Problem to work on: Skip the images and repeat every entry word for word.

Data to process:
========================================

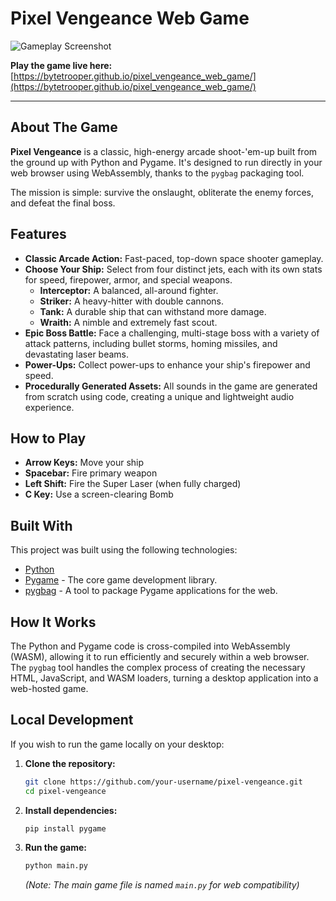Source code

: # Pixel Vengeance Web Game

![Gameplay Screenshot](link_to_your_gameplay_screenshot.gif) 
<!-- TODO: Replace this with a link to a cool GIF of your game! -->

**Play the game live here:** [https://bytetrooper.github.io/pixel_vengeance_web_game/](https://bytetrooper.github.io/pixel_vengeance_web_game/)
<!-- TODO: Replace this with your actual live game URL! -->

---

## About The Game

**Pixel Vengeance** is a classic, high-energy arcade shoot-'em-up built from the ground up with Python and Pygame. It's designed to run directly in your web browser using WebAssembly, thanks to the `pygbag` packaging tool.

The mission is simple: survive the onslaught, obliterate the enemy forces, and defeat the final boss.

## Features

-   **Classic Arcade Action:** Fast-paced, top-down space shooter gameplay.
-   **Choose Your Ship:** Select from four distinct jets, each with its own stats for speed, firepower, armor, and special weapons.
    -   **Interceptor:** A balanced, all-around fighter.
    -   **Striker:** A heavy-hitter with double cannons.
    -   **Tank:** A durable ship that can withstand more damage.
    -   **Wraith:** A nimble and extremely fast scout.
-   **Epic Boss Battle:** Face a challenging, multi-stage boss with a variety of attack patterns, including bullet storms, homing missiles, and devastating laser beams.
-   **Power-Ups:** Collect power-ups to enhance your ship's firepower and speed.
-   **Procedurally Generated Assets:** All sounds in the game are generated from scratch using code, creating a unique and lightweight audio experience.

## How to Play

-   **Arrow Keys:** Move your ship
-   **Spacebar:** Fire primary weapon
-   **Left Shift:** Fire the Super Laser (when fully charged)
-   **C Key:** Use a screen-clearing Bomb

## Built With

This project was built using the following technologies:

-   [Python](https://www.python.org/)
-   [Pygame](https://www.pygame.org/) - The core game development library.
-   [pygbag](https://pypi.org/project/pygbag/) - A tool to package Pygame applications for the web.

## How It Works

The Python and Pygame code is cross-compiled into WebAssembly (WASM), allowing it to run efficiently and securely within a web browser. The `pygbag` tool handles the complex process of creating the necessary HTML, JavaScript, and WASM loaders, turning a desktop application into a web-hosted game.

## Local Development

If you wish to run the game locally on your desktop:

1.  **Clone the repository:**
    ```bash
    git clone https://github.com/your-username/pixel-vengeance.git
    cd pixel-vengeance
    ```
    <!-- TODO: Replace "your-username" and "pixel-vengeance" with your details -->

2.  **Install dependencies:**
    ```bash
    pip install pygame
    ```

3.  **Run the game:**
    ```bash
    python main.py
    ```
    *(Note: The main game file is named `main.py` for web compatibility)*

========================================

Answer:
Source code

: # Pixel Vengeance Web Game

![Gameplay Screenshot](link_to_your_gameplay_screenshot.gif) 
<!-- TODO: Replace this with a link to a cool GIF of your game! -->

**Play the game live here:** [https://bytetrooper.github.io/pixel_vengeance_web_game/](https://bytetrooper.github.io/pixel_vengeance_web_game/)
<!-- TODO: Replace this with your actual live game URL! -->

---

## About The Game

**Pixel Vengeance** is a classic, high-energy arcade shoot-'em-up built from the ground up with Python and Pygame. It's designed to run directly in your web browser using WebAssembly, thanks to the `pygbag` packaging tool.

The mission is simple: survive the onslaught, obliterate the enemy forces, and defeat the final boss.

## Features

-   **Classic Arcade Action:** Fast-paced, top-down space shooter gameplay.
-   **Choose Your Ship:** Select from four distinct jets, each with its own stats for speed, firepower, armor, and special weapons.
    -   **Interceptor:** A balanced, all-around fighter.
    -   **Striker:** A heavy-hitter with double cannons.
    -   **Tank:** A durable ship that can withstand more damage.
    -   **Wraith:** A nimble and extremely fast scout.
-   **Epic Boss Battle:** Face a challenging, multi-stage boss with a variety of attack patterns, including bullet storms, homing missiles, and devastating laser beams.
-   **Power-Ups:** Collect power-ups to enhance your ship's firepower and speed.
-   **Procedurally Generated Assets:** All sounds in the game are generated from scratch using code, creating a unique and lightweight audio experience.

## How to Play

-   **Arrow Keys:** Move your ship
-   **Spacebar:** Fire primary weapon
-   **Left Shift:** Fire the Super Laser (when fully charged)
-   **C Key:** Use a screen-clearing Bomb

## Built With

This project was built using the following technologies:

-   [Python](https://www.python.org/)
-   [Pygame](https://www.pygame.org/) - The core game development library.
-   [pygbag](https://pypi.org/project/pygbag/) - A tool to package Pygame applications for the web.

## How It Works

The Python and Pygame code is cross-compiled into WebAssembly (WASM), allowing it to run efficiently and securely within a web browser. The `pygbag` tool handles the complex process of creating the necessary HTML, JavaScript, and WASM loaders, turning a desktop application into a web-hosted game.

## Local Development

If you wish to run the game locally on your desktop:

1.  **Clone the repository:**
    ```bash
    git clone https://github.com/your-username/pixel-vengeance.git
    cd pixel-vengeance
    ```
    <!-- TODO: Replace "your-username" and "pixel-vengeance" with your details -->

2.  **Install dependencies:**
    ```bash
    pip install pygame
    ```

3.  **Run the game:**
    ```bash
    python main.py
    ```
    *(Note: The main game file is named `main.py` for web compatibility)*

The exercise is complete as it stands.